Lebanon: 1.1 million
The influx is so profound in Lebanon that the 1.1 million Syrian refugees mark a 25% increase in the country’s 4.4 million population.
Those figures make Lebanon the country with the highest per capita concentration of refugees, the United Nations says. It also shares a border with Syria.
“The influx of a million refugees would be massive in any country. For Lebanon, a small nation beset by internal difficulties, the impact is staggering,” U.N. High Commissioner for Refugees Antonio Guterres said last year.
Jordan: 629,000
Jordan provides shelter to a large number of refugees from Syria, Iraq, Somalia and Sudan, but Syrians constitute the majority of Jordan’s refugee population, the United Nations says.
Jordan has a history of taking in refugees. Nearly half of its 7 million population is of Palestinian origin.
The Syrian arrivals, however, strain resources and “could have a negative impact on Jordanian public opinion of refugees and make preserving the country’s asylum space in the country challenging,” the United Nations says.
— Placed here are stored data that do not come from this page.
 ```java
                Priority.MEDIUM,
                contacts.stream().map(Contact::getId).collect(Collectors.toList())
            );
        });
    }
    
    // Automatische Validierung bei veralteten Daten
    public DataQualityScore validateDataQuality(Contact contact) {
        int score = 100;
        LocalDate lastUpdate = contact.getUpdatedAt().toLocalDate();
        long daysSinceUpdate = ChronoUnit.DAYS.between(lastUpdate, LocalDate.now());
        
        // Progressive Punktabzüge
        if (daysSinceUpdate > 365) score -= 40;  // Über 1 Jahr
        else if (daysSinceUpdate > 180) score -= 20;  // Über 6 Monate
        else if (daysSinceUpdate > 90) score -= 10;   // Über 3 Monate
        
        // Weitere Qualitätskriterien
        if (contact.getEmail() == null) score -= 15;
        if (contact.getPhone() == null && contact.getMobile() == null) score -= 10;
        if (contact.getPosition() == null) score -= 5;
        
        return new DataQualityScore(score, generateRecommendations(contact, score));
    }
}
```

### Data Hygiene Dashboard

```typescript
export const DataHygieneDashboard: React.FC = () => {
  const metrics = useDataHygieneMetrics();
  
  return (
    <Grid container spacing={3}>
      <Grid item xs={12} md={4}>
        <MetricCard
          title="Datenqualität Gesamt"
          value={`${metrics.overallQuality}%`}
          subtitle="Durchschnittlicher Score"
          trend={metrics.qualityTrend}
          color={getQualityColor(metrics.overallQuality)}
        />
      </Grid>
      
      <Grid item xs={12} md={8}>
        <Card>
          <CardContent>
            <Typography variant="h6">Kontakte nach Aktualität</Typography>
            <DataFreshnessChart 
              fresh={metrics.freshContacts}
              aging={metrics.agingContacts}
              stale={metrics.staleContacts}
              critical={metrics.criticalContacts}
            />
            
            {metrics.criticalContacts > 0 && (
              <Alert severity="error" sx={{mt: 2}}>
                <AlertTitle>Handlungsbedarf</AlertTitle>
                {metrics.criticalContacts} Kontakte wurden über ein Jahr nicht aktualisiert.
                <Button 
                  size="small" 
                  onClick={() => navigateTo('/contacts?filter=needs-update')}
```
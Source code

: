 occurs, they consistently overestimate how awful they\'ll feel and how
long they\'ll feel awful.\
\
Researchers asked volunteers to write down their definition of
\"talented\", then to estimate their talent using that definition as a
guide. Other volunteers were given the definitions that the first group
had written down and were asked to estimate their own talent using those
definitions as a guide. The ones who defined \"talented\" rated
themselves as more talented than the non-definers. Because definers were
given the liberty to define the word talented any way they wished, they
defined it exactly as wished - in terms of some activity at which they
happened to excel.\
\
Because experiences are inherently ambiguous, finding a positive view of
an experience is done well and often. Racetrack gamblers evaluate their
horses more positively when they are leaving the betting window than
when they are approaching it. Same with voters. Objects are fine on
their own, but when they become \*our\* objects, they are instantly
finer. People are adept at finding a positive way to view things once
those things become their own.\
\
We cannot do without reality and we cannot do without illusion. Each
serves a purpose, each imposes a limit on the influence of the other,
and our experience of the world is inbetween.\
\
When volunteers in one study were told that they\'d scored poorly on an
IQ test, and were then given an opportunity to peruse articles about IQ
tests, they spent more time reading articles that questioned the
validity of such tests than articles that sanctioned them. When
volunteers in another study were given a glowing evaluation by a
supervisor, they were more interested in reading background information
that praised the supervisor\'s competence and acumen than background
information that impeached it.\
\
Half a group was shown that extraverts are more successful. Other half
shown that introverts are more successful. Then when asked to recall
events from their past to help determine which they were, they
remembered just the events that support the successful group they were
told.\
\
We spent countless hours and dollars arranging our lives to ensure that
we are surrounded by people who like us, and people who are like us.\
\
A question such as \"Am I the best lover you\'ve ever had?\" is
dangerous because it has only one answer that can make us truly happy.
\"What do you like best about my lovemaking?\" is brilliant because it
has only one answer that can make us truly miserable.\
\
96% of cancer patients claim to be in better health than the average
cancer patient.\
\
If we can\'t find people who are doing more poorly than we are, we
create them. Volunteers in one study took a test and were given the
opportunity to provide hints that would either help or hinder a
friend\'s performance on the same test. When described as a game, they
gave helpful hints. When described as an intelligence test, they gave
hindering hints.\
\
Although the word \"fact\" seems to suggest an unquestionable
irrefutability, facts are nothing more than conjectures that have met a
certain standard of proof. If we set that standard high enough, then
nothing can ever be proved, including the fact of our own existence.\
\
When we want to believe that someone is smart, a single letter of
About 20% of the Syrian arrivals live in camps.
Iraq: 249,000
Like Syria, Iraq has been torn by attacks launched by ISIS, the extremist Islamist group that has captured portions of both countries for what it calls its Islamic caliphate.
Not surprisingly, most of the Syrian refugees have settled in northern areas such as Irbil, Duhuk and Nineveh, which are among the closest to the Syrian border and have large Kurdish populations, the United Nations says.
The notion of Syrian refugees in Iraq may strike some as ironic, if not absurd, because Iraq has deteriorated under sectarian strife and ISIS assaults, producing a sizable population of Iraqi refugees.
“As Syria’s civil war has dragged on, the direction of forced migration for many Iraqi refugees has reversed. Tens of thousands of Iraqis who sought refuge in Syria between 2003 and 2011 have returned home, joining about a million Iraqis who were already internally displaced,” Refugees International said.
About 38% of the Syrian refugees live in camps in Iraq, the U.S. State Department says.
Egypt: 132,000
Egypt rounds out this look at how the Mideast hosts most of the Syrian refugees.
No refugees live in camps there.
In fact, Egyptian billionaire Naguib Sawiris, one of the region’s wealthiest men, has offered to buy an island for refugees. He would like to buy an isle from Greece or Italy. His name for the proposed island home: Hope.
Which countries are getting Syrian asylum requests?
Germany: 98,700
As Germany faces the largest share of Syrian requests for asylum in Europe, Chancellor Angela Merkel called for quotas to be set for each country to take a share of displaced people, including from Syria.
Germany expects the overall asylum requests to soar above the current U.N. count of 98,700 from Syrians alone.